*TRY IT*.
The reply is to be an exact repetition of the entries that follow, with each picture left out.

── MATERIAL SHOWN

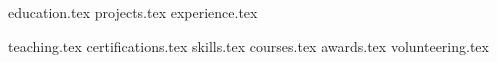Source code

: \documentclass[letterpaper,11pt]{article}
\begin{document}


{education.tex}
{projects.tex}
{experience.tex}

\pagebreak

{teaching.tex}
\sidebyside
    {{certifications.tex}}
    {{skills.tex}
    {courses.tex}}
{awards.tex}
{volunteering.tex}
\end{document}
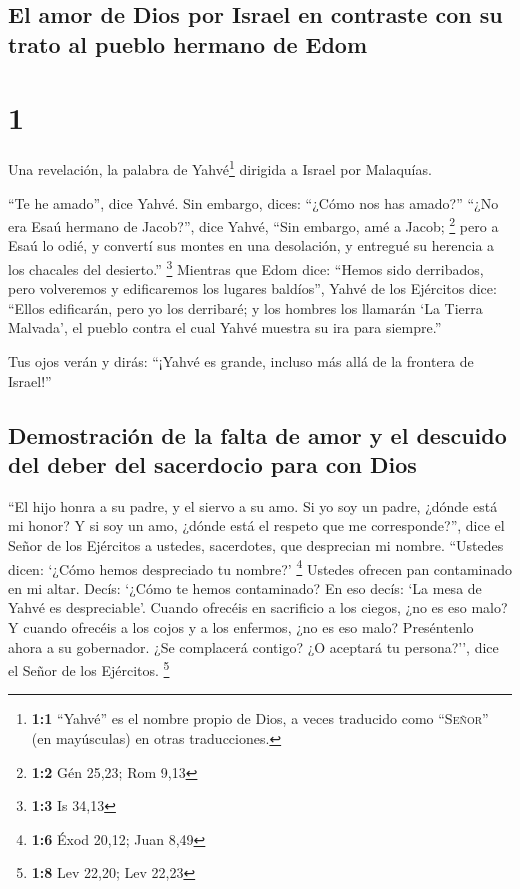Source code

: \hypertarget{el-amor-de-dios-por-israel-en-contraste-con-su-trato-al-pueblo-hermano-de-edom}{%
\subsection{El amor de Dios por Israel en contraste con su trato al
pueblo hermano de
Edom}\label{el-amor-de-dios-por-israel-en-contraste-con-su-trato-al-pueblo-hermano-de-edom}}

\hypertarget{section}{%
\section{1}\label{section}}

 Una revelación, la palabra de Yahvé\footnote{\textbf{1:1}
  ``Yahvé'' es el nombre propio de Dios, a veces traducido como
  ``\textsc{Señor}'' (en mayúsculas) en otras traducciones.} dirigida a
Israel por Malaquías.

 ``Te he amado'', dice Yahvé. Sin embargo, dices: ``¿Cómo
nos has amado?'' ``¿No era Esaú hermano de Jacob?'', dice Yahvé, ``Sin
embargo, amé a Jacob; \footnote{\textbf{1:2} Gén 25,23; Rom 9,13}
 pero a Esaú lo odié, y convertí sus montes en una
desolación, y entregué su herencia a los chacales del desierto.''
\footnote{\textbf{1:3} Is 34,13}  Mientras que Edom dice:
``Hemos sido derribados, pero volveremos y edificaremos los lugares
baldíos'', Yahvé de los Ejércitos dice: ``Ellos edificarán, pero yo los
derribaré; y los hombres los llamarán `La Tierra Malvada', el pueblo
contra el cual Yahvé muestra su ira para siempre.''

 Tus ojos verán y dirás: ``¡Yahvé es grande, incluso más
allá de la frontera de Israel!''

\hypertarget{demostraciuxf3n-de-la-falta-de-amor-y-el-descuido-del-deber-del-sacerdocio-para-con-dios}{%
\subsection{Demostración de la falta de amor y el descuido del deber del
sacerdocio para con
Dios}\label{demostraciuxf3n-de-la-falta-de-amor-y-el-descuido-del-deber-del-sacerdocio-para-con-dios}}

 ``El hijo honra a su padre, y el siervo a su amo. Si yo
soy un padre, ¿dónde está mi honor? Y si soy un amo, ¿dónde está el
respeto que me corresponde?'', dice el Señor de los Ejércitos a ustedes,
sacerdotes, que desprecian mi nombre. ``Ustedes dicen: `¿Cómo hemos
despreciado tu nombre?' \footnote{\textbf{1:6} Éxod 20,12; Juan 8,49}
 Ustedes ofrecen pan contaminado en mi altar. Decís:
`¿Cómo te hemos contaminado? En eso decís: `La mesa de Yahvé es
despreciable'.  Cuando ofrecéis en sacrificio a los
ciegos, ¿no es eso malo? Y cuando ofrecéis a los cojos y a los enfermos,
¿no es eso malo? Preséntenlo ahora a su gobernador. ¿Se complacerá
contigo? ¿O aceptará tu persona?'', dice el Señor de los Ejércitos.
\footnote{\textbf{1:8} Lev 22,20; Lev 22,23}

────

*RESULT BELOW*.
Source code

: \documentclass[letterpaper,11pt]{article}
\begin{document}


{education.tex}
{projects.tex}
{experience.tex}

\pagebreak

{teaching.tex}
\sidebyside
    {{certifications.tex}}
    {{skills.tex}
    {courses.tex}}
{awards.tex}
{volunteering.tex}
\end{document}
Source code

: \hypertarget{el-amor-de-dios-por-israel-en-contraste-con-su-trato-al-pueblo-hermano-de-edom}{%
\subsection{El amor de Dios por Israel en contraste con su trato al
pueblo hermano de
Edom}\label{el-amor-de-dios-por-israel-en-contraste-con-su-trato-al-pueblo-hermano-de-edom}}

\hypertarget{section}{%
\section{1}\label{section}}

 Una revelación, la palabra de Yahvé\footnote{\textbf{1:1}
  ``Yahvé'' es el nombre propio de Dios, a veces traducido como
  ``\textsc{Señor}'' (en mayúsculas) en otras traducciones.} dirigida a
Israel por Malaquías.

 ``Te he amado'', dice Yahvé. Sin embargo, dices: ``¿Cómo
nos has amado?'' ``¿No era Esaú hermano de Jacob?'', dice Yahvé, ``Sin
embargo, amé a Jacob; \footnote{\textbf{1:2} Gén 25,23; Rom 9,13}
 pero a Esaú lo odié, y convertí sus montes en una
desolación, y entregué su herencia a los chacales del desierto.''
\footnote{\textbf{1:3} Is 34,13}  Mientras que Edom dice:
``Hemos sido derribados, pero volveremos y edificaremos los lugares
baldíos'', Yahvé de los Ejércitos dice: ``Ellos edificarán, pero yo los
derribaré; y los hombres los llamarán `La Tierra Malvada', el pueblo
contra el cual Yahvé muestra su ira para siempre.''

 Tus ojos verán y dirás: ``¡Yahvé es grande, incluso más
allá de la frontera de Israel!''

\hypertarget{demostraciuxf3n-de-la-falta-de-amor-y-el-descuido-del-deber-del-sacerdocio-para-con-dios}{%
\subsection{Demostración de la falta de amor y el descuido del deber del
sacerdocio para con
Dios}\label{demostraciuxf3n-de-la-falta-de-amor-y-el-descuido-del-deber-del-sacerdocio-para-con-dios}}

 ``El hijo honra a su padre, y el siervo a su amo. Si yo
soy un padre, ¿dónde está mi honor? Y si soy un amo, ¿dónde está el
respeto que me corresponde?'', dice el Señor de los Ejércitos a ustedes,
sacerdotes, que desprecian mi nombre. ``Ustedes dicen: `¿Cómo hemos
despreciado tu nombre?' \footnote{\textbf{1:6} Éxod 20,12; Juan 8,49}
 Ustedes ofrecen pan contaminado en mi altar. Decís:
`¿Cómo te hemos contaminado? En eso decís: `La mesa de Yahvé es
despreciable'.  Cuando ofrecéis en sacrificio a los
ciegos, ¿no es eso malo? Y cuando ofrecéis a los cojos y a los enfermos,
¿no es eso malo? Preséntenlo ahora a su gobernador. ¿Se complacerá
contigo? ¿O aceptará tu persona?'', dice el Señor de los Ejércitos.
\footnote{\textbf{1:8} Lev 22,20; Lev 22,23}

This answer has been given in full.